Introduction
This year, five students from the MSc of BioInformatics & Genomics of the University of Rennes 1 tried to inaugurate the first iGEM team from their university. However, being the first is always fraught with challenges and ultimately, they were not able have their own team this year. The Rennes University students wanted to participate in iGEM to learn about synthetic biology. The team viewed synthetic biology as a scientific discipline with a lot of potential, but still in the nascent stage of development. So they were still determined still participate! These five students asked us (iGEM Paris-Bettencourt team) for advice and found that the Rennes students had computational skills that we lacked. Thus began a mutually beneficial collaboration, which lead to the development of the online program "SmellGame" within the Citizen Science part of Human Practices of iGEM Bettencourt.
Motivation
The Rennes team was motivated to create a web platform to generate, store, and analyze data for the following reasons:
- The project idea is at the intersection of citizen science and big data: it is a perfect case study in the context of the current concerns in Bioinformatics.
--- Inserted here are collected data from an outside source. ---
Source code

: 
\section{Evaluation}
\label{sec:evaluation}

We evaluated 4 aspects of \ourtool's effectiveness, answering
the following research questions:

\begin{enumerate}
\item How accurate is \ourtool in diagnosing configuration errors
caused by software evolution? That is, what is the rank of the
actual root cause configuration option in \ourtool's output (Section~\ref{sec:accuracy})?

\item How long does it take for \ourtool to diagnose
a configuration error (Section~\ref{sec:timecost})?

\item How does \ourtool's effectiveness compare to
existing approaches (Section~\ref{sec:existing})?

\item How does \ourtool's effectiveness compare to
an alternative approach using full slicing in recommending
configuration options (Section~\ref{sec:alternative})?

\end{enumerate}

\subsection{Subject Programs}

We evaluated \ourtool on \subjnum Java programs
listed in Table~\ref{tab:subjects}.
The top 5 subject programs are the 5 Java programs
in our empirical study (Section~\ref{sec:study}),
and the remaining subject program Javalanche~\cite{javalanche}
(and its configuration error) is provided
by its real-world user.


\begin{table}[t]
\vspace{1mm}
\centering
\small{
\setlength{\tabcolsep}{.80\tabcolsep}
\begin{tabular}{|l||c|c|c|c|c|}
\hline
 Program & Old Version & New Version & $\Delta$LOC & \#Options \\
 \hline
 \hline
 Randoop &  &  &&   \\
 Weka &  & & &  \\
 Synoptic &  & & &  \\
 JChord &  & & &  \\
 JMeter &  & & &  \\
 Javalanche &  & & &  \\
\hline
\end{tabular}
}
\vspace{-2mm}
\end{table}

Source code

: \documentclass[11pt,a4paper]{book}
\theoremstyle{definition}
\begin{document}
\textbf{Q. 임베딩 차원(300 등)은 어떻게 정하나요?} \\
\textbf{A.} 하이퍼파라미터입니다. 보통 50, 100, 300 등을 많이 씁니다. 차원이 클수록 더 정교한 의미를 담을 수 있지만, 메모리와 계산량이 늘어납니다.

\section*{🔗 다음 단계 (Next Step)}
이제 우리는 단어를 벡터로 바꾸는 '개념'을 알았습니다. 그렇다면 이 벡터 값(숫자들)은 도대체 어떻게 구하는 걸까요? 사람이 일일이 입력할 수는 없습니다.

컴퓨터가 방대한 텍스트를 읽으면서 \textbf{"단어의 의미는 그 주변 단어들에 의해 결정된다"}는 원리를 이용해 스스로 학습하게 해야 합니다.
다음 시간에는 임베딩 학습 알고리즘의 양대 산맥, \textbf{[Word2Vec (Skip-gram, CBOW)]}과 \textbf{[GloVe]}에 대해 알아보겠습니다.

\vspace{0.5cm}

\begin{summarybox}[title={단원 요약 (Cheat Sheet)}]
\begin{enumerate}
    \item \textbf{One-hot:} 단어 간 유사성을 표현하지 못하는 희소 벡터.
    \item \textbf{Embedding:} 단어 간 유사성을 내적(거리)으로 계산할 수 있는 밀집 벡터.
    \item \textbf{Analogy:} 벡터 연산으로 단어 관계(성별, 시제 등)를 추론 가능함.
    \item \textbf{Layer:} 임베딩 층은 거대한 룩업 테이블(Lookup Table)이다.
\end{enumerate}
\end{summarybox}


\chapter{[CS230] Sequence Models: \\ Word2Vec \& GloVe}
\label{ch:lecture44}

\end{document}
- Enhanced the teams ability to develop web platforms.
- Opportunity to learn new web development tools and professional competencies (Python & Django, JavaScript, Git/GitHub, …).
- The ability to create web tools to analyze data that are fully embedded in the project.
Design of the Platform
We designed an app for analyzing body odor samples from the public.
The body odor wheel was the starting point of our design. It references the main note of the different types of body odors. We worked on the interface to make the test user-friendly. It is based on analogies: "if this odor was a … what would it be?". After entering their age and gender, testers have to judge the intensity of the odor, attribute a humor, a note, a name, a title, and finally their appreciation of it. We wanted the results to be both digital and visual. Digital so it is usable data for scientist, visual so it is directly understandable for testers. At the end of each analysis the tester can see what other people thought of the odor they just judged.